HOW TO COMPLETE THIS TASK ::
Return every line from the records below in which the word "possible" is found.

SOURCE RECORDS ::

--------------------------------------------------

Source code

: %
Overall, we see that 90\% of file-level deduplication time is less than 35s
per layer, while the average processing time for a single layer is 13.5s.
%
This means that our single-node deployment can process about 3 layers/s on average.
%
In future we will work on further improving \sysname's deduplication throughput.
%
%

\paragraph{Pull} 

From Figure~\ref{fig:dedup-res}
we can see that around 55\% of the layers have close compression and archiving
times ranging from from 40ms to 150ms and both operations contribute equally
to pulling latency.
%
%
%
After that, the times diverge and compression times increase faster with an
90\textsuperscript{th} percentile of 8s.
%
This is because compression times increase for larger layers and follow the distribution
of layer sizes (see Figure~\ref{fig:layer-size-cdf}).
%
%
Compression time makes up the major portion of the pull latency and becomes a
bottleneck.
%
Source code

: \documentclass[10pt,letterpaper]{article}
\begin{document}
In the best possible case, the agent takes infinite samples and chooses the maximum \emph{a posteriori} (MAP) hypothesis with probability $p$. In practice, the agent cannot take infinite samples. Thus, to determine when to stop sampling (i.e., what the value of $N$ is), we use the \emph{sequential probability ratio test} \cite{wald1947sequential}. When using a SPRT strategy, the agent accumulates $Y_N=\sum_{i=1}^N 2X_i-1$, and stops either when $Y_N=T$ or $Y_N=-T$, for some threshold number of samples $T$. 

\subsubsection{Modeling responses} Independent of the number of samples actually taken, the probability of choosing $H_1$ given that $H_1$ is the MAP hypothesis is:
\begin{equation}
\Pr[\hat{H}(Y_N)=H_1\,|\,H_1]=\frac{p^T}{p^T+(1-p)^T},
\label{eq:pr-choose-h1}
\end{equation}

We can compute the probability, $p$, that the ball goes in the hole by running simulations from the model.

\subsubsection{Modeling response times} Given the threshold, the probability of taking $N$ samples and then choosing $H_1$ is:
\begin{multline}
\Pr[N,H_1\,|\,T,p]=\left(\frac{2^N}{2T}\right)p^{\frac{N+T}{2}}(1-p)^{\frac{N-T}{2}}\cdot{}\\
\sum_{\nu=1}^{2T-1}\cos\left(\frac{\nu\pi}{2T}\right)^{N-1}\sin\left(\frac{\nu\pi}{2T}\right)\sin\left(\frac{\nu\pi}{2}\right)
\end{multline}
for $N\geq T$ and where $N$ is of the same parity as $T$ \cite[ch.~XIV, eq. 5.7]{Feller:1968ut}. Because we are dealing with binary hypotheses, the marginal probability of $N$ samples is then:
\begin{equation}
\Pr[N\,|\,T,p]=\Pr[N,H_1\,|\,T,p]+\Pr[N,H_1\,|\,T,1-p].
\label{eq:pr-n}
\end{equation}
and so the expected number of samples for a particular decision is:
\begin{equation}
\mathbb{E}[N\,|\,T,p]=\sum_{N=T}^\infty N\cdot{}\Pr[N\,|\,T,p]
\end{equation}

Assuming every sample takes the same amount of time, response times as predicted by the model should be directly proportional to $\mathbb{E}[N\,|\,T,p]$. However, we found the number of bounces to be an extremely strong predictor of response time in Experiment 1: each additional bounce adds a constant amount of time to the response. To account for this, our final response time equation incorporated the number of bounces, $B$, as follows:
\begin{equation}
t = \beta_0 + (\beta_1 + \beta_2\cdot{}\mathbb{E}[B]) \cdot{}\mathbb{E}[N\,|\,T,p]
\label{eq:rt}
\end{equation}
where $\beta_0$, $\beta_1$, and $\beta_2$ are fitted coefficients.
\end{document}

--------------------------------------------------

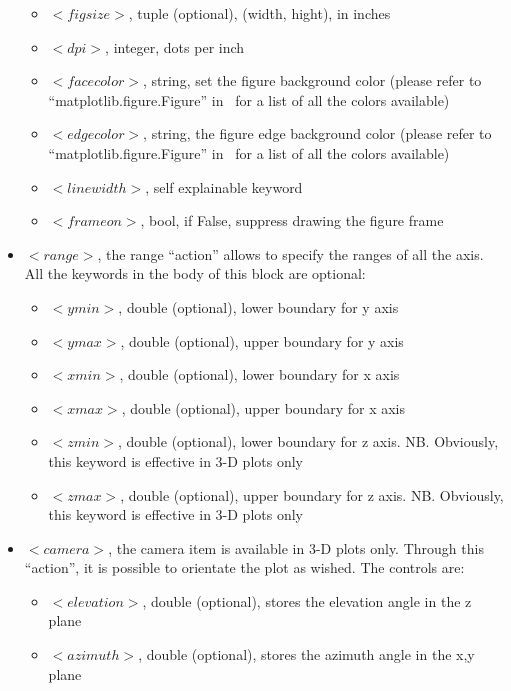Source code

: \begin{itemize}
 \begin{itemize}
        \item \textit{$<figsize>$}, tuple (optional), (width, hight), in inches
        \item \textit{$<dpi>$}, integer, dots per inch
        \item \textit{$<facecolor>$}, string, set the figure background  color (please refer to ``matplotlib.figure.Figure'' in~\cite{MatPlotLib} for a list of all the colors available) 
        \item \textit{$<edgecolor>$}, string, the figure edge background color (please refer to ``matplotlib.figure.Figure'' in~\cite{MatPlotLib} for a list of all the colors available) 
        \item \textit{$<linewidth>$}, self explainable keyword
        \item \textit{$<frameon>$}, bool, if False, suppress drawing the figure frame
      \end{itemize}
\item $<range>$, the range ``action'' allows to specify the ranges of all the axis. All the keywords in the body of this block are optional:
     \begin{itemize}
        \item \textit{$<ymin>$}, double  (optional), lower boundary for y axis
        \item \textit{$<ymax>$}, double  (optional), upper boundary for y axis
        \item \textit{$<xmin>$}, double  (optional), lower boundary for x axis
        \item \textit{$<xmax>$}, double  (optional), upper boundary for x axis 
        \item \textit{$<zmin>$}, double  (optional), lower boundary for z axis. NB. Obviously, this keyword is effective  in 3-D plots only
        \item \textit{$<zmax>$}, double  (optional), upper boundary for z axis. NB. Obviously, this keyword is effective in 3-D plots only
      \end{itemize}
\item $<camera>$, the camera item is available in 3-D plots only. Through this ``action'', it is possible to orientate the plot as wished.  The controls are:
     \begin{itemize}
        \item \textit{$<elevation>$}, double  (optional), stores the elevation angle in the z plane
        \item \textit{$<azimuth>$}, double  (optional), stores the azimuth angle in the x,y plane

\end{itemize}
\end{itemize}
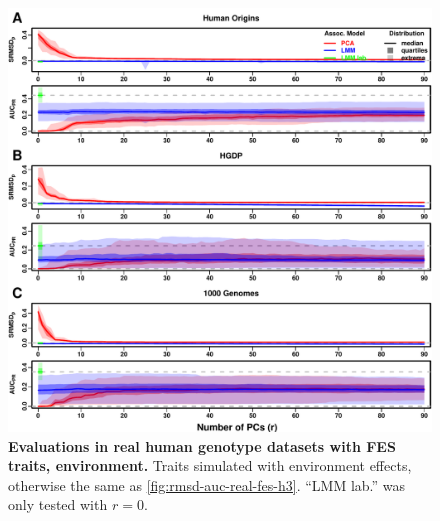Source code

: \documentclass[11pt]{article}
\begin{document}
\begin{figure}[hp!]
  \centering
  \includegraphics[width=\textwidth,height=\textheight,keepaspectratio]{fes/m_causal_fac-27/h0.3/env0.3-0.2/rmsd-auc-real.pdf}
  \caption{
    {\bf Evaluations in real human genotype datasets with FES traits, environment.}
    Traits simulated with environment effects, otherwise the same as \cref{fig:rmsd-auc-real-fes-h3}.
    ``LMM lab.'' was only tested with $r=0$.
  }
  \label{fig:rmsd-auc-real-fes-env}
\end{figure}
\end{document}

--------------------------------------------------

EXERCISE OUTPUT ::
In the best possible case, the agent takes infinite samples and chooses the maximum \emph{a posteriori} (MAP) hypothesis with probability $p$. In practice, the agent cannot take infinite samples. Thus, to determine when to stop sampling (i.e., what the value of $N$ is), we use the \emph{sequential probability ratio test} \cite{wald1947sequential}. When using a SPRT strategy, the agent accumulates $Y_N=\sum_{i=1}^N 2X_i-1$, and stops either when $Y_N=T$ or $Y_N=-T$, for some threshold number of samples $T$. 
\item $<camera>$, the camera item is available in 3-D plots only. Through this ``action'', it is possible to orientate the plot as wished.  The controls are:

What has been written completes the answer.